La situation va se détériorer pour 2012-13 après la forte sécheresse aux EU l’été 2012 et, à une moindre échelle, en Russie, Ukraine, Kazakhstan, Turquie, Argentine et Australie. Sur la période 2009-10 à 2012-13, la baisse des stocks EU+UE de 64,4 Mt dépasserait de 11% celle des stocks mondiaux de 58 Mt. Ici encore la responsabilité écrasante tient à leurs stocks de céréales secondaires dont la baisse de 43 Mt de 2009-10 à 2012-13 représenterait 91,7% de la baisse des stocks mondiaux. La baisse du stock de blé des EU+UE de 11 Mt représenterait tout de même 60,4% de la baisse attendue du stock mondial de 18,2 Mt.

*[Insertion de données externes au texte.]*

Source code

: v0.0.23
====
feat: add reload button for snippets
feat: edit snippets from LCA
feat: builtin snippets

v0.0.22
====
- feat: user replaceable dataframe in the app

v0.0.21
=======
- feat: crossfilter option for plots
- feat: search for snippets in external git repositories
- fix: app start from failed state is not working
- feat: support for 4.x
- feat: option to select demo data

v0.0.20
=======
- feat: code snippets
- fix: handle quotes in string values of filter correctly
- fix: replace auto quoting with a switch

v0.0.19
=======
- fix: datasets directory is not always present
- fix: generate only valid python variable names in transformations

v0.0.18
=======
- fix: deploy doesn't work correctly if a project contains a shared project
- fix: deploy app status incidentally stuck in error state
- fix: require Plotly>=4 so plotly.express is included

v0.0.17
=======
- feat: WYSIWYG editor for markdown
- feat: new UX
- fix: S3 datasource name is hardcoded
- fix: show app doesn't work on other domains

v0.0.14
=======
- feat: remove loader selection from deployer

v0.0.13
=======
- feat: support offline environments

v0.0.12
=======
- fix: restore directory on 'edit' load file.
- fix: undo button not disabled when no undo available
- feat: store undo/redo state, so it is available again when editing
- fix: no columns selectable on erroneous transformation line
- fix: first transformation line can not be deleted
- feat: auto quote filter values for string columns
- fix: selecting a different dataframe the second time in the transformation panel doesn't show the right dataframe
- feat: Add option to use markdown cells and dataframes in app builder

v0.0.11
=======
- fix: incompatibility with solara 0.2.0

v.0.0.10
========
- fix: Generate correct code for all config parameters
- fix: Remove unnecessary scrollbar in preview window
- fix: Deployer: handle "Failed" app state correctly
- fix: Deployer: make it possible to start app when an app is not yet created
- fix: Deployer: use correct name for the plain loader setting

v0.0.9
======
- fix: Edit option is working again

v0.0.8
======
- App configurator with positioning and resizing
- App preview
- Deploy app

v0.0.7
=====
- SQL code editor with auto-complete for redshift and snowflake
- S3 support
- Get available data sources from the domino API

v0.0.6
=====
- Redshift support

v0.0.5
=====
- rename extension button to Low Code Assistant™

Au total la part des stocks des EU+UE dans les stocks mondiaux a baissé de 28,8% en 2005-06 à 18,5% en 2011-12 et chuterait à 11,8% en 2012-13, dont respectivement de 26,3% à 17,1% et 16,9% pour le blé et de 47,3% à 25,3% et 19,2% pour les céréales secondaires. Par contre la part des stocks de Chine+Inde est passée de 30,3% en 2005-06 à 42,3% en 2011-12 et monterait à 47,4% en 2012-13, dont respectivement de 24,7% à 39,7% et 43,2% pour le blé et de 21,9% à 35,7% et 40,1% pour les céréales secondaires. Et leur part dans le stock mondial de riz passerait de 61,6% en 2005-06 à 65,6% en 2012-13.
La production mondiale de céréales a dépassé en moyenne la demande mondiale de 8,2 Mt de 2005-06 à 2011-12 car les déficits de 2005-06, 2006-07 et 2010-11 ont été compensés par les excédents de 2007-08, 2008-09, 2009-10 et 2011-12. Et, sur la période 2005-06 à 2012-13, année où le déficit attendu est de 40 Mt, la production mondiale dépasserait en moyenne de 2,1 Mt la demande mondiale. Or, sans la production de maïs des EU, aucune année n’aurait été déficitaire et l’excédent de la production sur la demande mondiale aurait été en moyenne de 99,2 Mt de 2005-06 à 2011-12 et de 96 Mt de 2005-06 à 2012-13. Si l’on ajoute les céréales de l’UE consacrées à l’éthanol carburant – de 4 Mt en 2005-06 à 10 Mt en 2011-12 et 11 Mt attendues en 2012-13 – l’excédent aurait été de respectivement 105,6 Mt et 103 Mt. On peut en déduire que l’excédent structurel élevé de la production sur la demande mondiale de céréales aurait conduit à une baisse des prix mondiaux et non aux flambées enregistrées de 2005-06 à 2007-08, puis de 2009-10 à 2011-12 et attendue pour 2012-13. La baisse aurait été la plus sensible sur le maïs mais, par l’effet domino observé depuis 2005-06, elle aurait atteint les prix des autres céréales, oléagineux et produits animaux.
En conclusion, il faudrait interdire la production d’agrocarburants à partir de produits alimentaires mais aussi exiger que chaque pays exportateur de céréales – les EU et l’UE en tête – constitue des stocks publics – car les stocks privés sont spéculatifs – en proportion au moins de leur part dans les exportations mondiales. Mais cela sera très difficile à imposer car les agrocarburants garantissent la flambée des prix des céréales (et oléagineux) qui enrichit tous les producteurs et améliore la balance commerciale des pays exportateurs.